Instructions for the task:
Without changing a single word, restate the entries below.

Material for this exercise:

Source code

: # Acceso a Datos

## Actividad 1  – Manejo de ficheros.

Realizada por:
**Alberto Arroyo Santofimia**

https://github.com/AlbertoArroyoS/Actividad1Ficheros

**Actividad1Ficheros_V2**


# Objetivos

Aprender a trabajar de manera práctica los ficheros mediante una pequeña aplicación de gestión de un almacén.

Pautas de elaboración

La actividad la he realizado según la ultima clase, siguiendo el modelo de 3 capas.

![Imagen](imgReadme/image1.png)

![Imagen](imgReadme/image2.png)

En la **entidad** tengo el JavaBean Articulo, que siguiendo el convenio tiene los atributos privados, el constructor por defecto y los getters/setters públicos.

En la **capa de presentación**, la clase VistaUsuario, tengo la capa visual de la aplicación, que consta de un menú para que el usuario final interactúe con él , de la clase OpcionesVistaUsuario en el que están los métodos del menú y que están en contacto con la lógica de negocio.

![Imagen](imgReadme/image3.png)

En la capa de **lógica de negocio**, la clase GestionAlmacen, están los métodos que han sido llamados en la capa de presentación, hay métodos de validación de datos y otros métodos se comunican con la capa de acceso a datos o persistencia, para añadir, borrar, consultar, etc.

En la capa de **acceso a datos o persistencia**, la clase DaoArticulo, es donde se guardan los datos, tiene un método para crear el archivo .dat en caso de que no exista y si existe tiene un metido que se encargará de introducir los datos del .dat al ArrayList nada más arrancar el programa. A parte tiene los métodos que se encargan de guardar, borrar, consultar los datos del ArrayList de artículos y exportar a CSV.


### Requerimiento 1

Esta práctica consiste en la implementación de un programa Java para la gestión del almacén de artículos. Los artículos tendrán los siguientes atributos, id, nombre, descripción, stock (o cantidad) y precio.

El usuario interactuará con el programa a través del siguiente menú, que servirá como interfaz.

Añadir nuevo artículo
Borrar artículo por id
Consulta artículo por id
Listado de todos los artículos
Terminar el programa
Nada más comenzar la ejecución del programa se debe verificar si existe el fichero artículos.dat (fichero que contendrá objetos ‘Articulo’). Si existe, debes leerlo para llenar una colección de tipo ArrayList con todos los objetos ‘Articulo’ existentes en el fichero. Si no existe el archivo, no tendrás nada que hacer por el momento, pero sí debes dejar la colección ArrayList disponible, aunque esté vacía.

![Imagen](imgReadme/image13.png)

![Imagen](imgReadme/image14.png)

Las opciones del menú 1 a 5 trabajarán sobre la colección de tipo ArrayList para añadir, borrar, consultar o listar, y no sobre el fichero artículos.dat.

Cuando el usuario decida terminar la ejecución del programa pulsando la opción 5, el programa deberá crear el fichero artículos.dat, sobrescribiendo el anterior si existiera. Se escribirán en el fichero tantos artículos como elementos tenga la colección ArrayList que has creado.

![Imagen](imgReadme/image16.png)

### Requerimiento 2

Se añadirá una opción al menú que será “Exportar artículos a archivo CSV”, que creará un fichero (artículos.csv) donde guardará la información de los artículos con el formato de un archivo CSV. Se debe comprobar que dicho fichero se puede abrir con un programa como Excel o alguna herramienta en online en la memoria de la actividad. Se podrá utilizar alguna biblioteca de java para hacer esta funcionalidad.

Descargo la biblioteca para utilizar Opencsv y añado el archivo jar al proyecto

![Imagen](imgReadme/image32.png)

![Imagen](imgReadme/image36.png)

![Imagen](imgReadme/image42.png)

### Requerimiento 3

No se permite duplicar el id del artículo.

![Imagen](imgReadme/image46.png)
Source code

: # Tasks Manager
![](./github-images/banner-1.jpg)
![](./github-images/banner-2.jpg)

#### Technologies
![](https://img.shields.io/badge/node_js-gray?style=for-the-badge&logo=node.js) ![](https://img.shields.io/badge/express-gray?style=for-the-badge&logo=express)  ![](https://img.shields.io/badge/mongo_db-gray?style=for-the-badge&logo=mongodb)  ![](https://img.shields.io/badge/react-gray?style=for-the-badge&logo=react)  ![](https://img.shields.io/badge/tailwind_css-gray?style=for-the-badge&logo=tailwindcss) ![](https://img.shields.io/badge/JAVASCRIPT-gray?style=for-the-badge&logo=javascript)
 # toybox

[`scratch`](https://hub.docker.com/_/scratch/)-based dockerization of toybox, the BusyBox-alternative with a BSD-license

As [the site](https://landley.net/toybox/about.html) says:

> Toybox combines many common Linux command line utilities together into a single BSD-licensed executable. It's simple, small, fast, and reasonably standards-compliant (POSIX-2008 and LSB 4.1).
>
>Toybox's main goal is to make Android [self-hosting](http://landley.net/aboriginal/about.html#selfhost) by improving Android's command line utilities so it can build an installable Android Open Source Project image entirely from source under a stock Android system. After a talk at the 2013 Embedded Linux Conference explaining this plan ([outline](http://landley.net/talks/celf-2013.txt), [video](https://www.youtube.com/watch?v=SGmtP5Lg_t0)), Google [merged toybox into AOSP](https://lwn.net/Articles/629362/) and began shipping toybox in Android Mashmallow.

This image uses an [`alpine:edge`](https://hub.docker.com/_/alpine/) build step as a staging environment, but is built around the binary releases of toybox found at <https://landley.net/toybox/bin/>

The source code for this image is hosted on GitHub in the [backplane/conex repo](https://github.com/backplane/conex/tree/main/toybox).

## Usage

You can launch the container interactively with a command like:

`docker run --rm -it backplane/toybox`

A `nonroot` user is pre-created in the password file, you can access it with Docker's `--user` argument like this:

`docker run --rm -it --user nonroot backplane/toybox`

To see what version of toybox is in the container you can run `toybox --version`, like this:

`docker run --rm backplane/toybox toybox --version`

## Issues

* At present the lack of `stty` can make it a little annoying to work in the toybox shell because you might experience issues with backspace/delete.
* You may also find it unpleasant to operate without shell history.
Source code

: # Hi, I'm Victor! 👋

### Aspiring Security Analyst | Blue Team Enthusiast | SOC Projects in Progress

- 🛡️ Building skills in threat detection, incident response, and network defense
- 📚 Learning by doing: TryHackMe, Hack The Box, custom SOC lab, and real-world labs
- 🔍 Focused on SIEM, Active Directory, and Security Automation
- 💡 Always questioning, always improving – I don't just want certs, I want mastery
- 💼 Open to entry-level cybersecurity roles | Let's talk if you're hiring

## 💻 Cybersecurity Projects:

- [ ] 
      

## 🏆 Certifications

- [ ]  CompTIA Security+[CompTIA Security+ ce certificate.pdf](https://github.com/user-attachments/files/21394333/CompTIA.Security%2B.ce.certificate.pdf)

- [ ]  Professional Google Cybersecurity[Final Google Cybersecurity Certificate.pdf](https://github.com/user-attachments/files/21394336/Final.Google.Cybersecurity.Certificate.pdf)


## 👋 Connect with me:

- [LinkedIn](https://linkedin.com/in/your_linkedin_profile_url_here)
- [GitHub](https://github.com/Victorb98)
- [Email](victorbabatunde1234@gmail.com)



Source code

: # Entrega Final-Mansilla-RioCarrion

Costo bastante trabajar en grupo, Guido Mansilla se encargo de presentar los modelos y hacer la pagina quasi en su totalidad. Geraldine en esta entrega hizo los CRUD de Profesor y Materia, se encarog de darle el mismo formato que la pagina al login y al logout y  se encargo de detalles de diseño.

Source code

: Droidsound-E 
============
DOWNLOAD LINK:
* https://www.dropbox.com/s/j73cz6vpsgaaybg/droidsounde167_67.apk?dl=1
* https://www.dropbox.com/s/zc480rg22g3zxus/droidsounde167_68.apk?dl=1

Solution to this exercise:
Source code

: # Acceso a Datos

## Actividad 1  – Manejo de ficheros.

Realizada por:
**Alberto Arroyo Santofimia**

https://github.com/AlbertoArroyoS/Actividad1Ficheros

**Actividad1Ficheros_V2**


# Objetivos

Aprender a trabajar de manera práctica los ficheros mediante una pequeña aplicación de gestión de un almacén.

Pautas de elaboración

La actividad la he realizado según la ultima clase, siguiendo el modelo de 3 capas.

![Imagen](imgReadme/image1.png)

![Imagen](imgReadme/image2.png)

En la **entidad** tengo el JavaBean Articulo, que siguiendo el convenio tiene los atributos privados, el constructor por defecto y los getters/setters públicos.

En la **capa de presentación**, la clase VistaUsuario, tengo la capa visual de la aplicación, que consta de un menú para que el usuario final interactúe con él , de la clase OpcionesVistaUsuario en el que están los métodos del menú y que están en contacto con la lógica de negocio.

![Imagen](imgReadme/image3.png)

En la capa de **lógica de negocio**, la clase GestionAlmacen, están los métodos que han sido llamados en la capa de presentación, hay métodos de validación de datos y otros métodos se comunican con la capa de acceso a datos o persistencia, para añadir, borrar, consultar, etc.

En la capa de **acceso a datos o persistencia**, la clase DaoArticulo, es donde se guardan los datos, tiene un método para crear el archivo .dat en caso de que no exista y si existe tiene un metido que se encargará de introducir los datos del .dat al ArrayList nada más arrancar el programa. A parte tiene los métodos que se encargan de guardar, borrar, consultar los datos del ArrayList de artículos y exportar a CSV.


### Requerimiento 1

Esta práctica consiste en la implementación de un programa Java para la gestión del almacén de artículos. Los artículos tendrán los siguientes atributos, id, nombre, descripción, stock (o cantidad) y precio.

El usuario interactuará con el programa a través del siguiente menú, que servirá como interfaz.

Añadir nuevo artículo
Borrar artículo por id
Consulta artículo por id
Listado de todos los artículos
Terminar el programa
Nada más comenzar la ejecución del programa se debe verificar si existe el fichero artículos.dat (fichero que contendrá objetos ‘Articulo’). Si existe, debes leerlo para llenar una colección de tipo ArrayList con todos los objetos ‘Articulo’ existentes en el fichero. Si no existe el archivo, no tendrás nada que hacer por el momento, pero sí debes dejar la colección ArrayList disponible, aunque esté vacía.

![Imagen](imgReadme/image13.png)

![Imagen](imgReadme/image14.png)

Las opciones del menú 1 a 5 trabajarán sobre la colección de tipo ArrayList para añadir, borrar, consultar o listar, y no sobre el fichero artículos.dat.

Cuando el usuario decida terminar la ejecución del programa pulsando la opción 5, el programa deberá crear el fichero artículos.dat, sobrescribiendo el anterior si existiera. Se escribirán en el fichero tantos artículos como elementos tenga la colección ArrayList que has creado.

![Imagen](imgReadme/image16.png)

### Requerimiento 2

Se añadirá una opción al menú que será “Exportar artículos a archivo CSV”, que creará un fichero (artículos.csv) donde guardará la información de los artículos con el formato de un archivo CSV. Se debe comprobar que dicho fichero se puede abrir con un programa como Excel o alguna herramienta en online en la memoria de la actividad. Se podrá utilizar alguna biblioteca de java para hacer esta funcionalidad.

Descargo la biblioteca para utilizar Opencsv y añado el archivo jar al proyecto

![Imagen](imgReadme/image32.png)

![Imagen](imgReadme/image36.png)

![Imagen](imgReadme/image42.png)

### Requerimiento 3

No se permite duplicar el id del artículo.

![Imagen](imgReadme/image46.png)
Source code

: # Tasks Manager
![](./github-images/banner-1.jpg)
![](./github-images/banner-2.jpg)

#### Technologies
![](https://img.shields.io/badge/node_js-gray?style=for-the-badge&logo=node.js) ![](https://img.shields.io/badge/express-gray?style=for-the-badge&logo=express)  ![](https://img.shields.io/badge/mongo_db-gray?style=for-the-badge&logo=mongodb)  ![](https://img.shields.io/badge/react-gray?style=for-the-badge&logo=react)  ![](https://img.shields.io/badge/tailwind_css-gray?style=for-the-badge&logo=tailwindcss) ![](https://img.shields.io/badge/JAVASCRIPT-gray?style=for-the-badge&logo=javascript)
 # toybox

[`scratch`](https://hub.docker.com/_/scratch/)-based dockerization of toybox, the BusyBox-alternative with a BSD-license

As [the site](https://landley.net/toybox/about.html) says:

> Toybox combines many common Linux command line utilities together into a single BSD-licensed executable. It's simple, small, fast, and reasonably standards-compliant (POSIX-2008 and LSB 4.1).
>
>Toybox's main goal is to make Android [self-hosting](http://landley.net/aboriginal/about.html#selfhost) by improving Android's command line utilities so it can build an installable Android Open Source Project image entirely from source under a stock Android system. After a talk at the 2013 Embedded Linux Conference explaining this plan ([outline](http://landley.net/talks/celf-2013.txt), [video](https://www.youtube.com/watch?v=SGmtP5Lg_t0)), Google [merged toybox into AOSP](https://lwn.net/Articles/629362/) and began shipping toybox in Android Mashmallow.

This image uses an [`alpine:edge`](https://hub.docker.com/_/alpine/) build step as a staging environment, but is built around the binary releases of toybox found at <https://landley.net/toybox/bin/>

The source code for this image is hosted on GitHub in the [backplane/conex repo](https://github.com/backplane/conex/tree/main/toybox).

## Usage

You can launch the container interactively with a command like:

`docker run --rm -it backplane/toybox`

A `nonroot` user is pre-created in the password file, you can access it with Docker's `--user` argument like this:

`docker run --rm -it --user nonroot backplane/toybox`

To see what version of toybox is in the container you can run `toybox --version`, like this:

`docker run --rm backplane/toybox toybox --version`

## Issues

* At present the lack of `stty` can make it a little annoying to work in the toybox shell because you might experience issues with backspace/delete.
* You may also find it unpleasant to operate without shell history.
Source code

: # Hi, I'm Victor! 👋

### Aspiring Security Analyst | Blue Team Enthusiast | SOC Projects in Progress

- 🛡️ Building skills in threat detection, incident response, and network defense
- 📚 Learning by doing: TryHackMe, Hack The Box, custom SOC lab, and real-world labs
- 🔍 Focused on SIEM, Active Directory, and Security Automation
- 💡 Always questioning, always improving – I don't just want certs, I want mastery
- 💼 Open to entry-level cybersecurity roles | Let's talk if you're hiring

## 💻 Cybersecurity Projects:

- [ ] 
      

## 🏆 Certifications

- [ ]  CompTIA Security+[CompTIA Security+ ce certificate.pdf](https://github.com/user-attachments/files/21394333/CompTIA.Security%2B.ce.certificate.pdf)

- [ ]  Professional Google Cybersecurity[Final Google Cybersecurity Certificate.pdf](https://github.com/user-attachments/files/21394336/Final.Google.Cybersecurity.Certificate.pdf)


## 👋 Connect with me:

- [LinkedIn](https://linkedin.com/in/your_linkedin_profile_url_here)
- [GitHub](https://github.com/Victorb98)
- [Email](victorbabatunde1234@gmail.com)



Source code

: # Entrega Final-Mansilla-RioCarrion

Costo bastante trabajar en grupo, Guido Mansilla se encargo de presentar los modelos y hacer la pagina quasi en su totalidad. Geraldine en esta entrega hizo los CRUD de Profesor y Materia, se encarog de darle el mismo formato que la pagina al login y al logout y  se encargo de detalles de diseño.

Source code

: Droidsound-E 
============
DOWNLOAD LINK:
* https://www.dropbox.com/s/j73cz6vpsgaaybg/droidsounde167_67.apk?dl=1
* https://www.dropbox.com/s/zc480rg22g3zxus/droidsounde167_68.apk?dl=1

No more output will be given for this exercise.